Et de même que « contre les causes » qui entraînent l’expropriation des petits et des moyens industriels M. Leroy-Beaulieu affirme que « l’on ne peut rien » ; il ajoute, relativement à l’expropriation des petits et des moyens commerçants : « C’est une singulière erreur de croire qu’on puisse arrêter ce mouvement de concentration. Tout conspire à le développer. Après le commerce du vêtement et de l’ameublement, ce sera le commerce de l’alimentation qui subira la même transformation. » Et de plus en plus, nous verrons, comme dans les guerres entre les peuples barbares d’autrefois, les vaincus de cette lutte, perdue à l’avance, réduits en esclavage par les vainqueurs, les boutiquiers écrasés, obligés de livrer leurs fils et leurs filles pour « servir », sous le nom d’employés et de demoiselles de magasin, dans les grands bazars qui les ruinent.

L’absorption de la petite propriété terrienne par la grande n’est ni plus douteuse, ni moins rapide. Sans entrer dans de grands détails, qui me sont interdits si je veux aller jusqu’au bout de mon sujet, quitte à ne vous donner qu’une espèce de « table des matières » du socialisme moderne, je vous montrerai cette accumulation du sol déjà complètement opérée en Angleterre, en voie d’accomplissement aux Etats-Unis et plus avancée, même en France, que ne le permettrait de le croire la légende de « la terre donnée aux paysans » par la révolution du siècle dernier.

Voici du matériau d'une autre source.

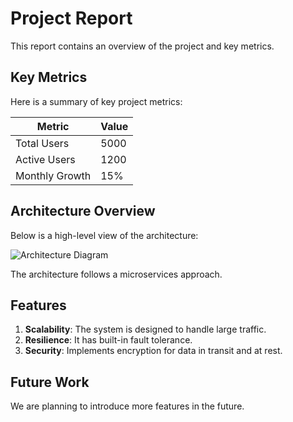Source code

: # Project Report

This report contains an overview of the project and key metrics.

## Key Metrics

Here is a summary of key project metrics:

| Metric         | Value |
| -------------- | ----- |
| Total Users    | 5000  |
| Active Users   | 1200  |
| Monthly Growth | 15%   |

## Architecture Overview

Below is a high-level view of the architecture:

![Architecture Diagram](https://example.com/architecture-diagram.png)

The architecture follows a microservices approach.

## Features

1. **Scalability**: The system is designed to handle large traffic.
2. **Resilience**: It has built-in fault tolerance.
3. **Security**: Implements encryption for data in transit and at rest.

## Future Work

We are planning to introduce more features in the future.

Des statistiques les plus officielles (la Terre aux paysans , tableau dressé d’après les chiffres du ministère de l’Agriculture en 1889), il résulte, en effet, que les biens n’appartenant pas à ceux qui les cultivent représentent 44 millions d’hectares se divisant en :

  • 16 millions d’hectares en bois, landes, marais, terrains en friche, pacages et pâturages ;


  • 4 millions cultivés par des métayers ;


  • 12 millions, par des fermiers locataires ;


  • 12 millions, par des salariés (propriétaires de plus de 10 hectares au nombre de 49.000).

Les terres appartenant à ceux qui les cultivent pour leur compte n’atteignent que 4 millions d’hectares – soit un douzième. Et chaque jour voir se réduire ce champ de la propriété paysanne, sans qu’il y ait d’ailleurs autre chose à faire qu’à en prendre acte. Car, d’une part, sans argent, sans crédit, prenant toujours au sol, sans jamais lui rendre, le petit propriétaire était condamné à l’épuiser, à la phtistiphier  ; d’autre part, la petite propriété aurait rendu impossible, avec la culture scientifique, l’emploi des machines : charrue à vapeur, moissonneuse, batteuse et le reste.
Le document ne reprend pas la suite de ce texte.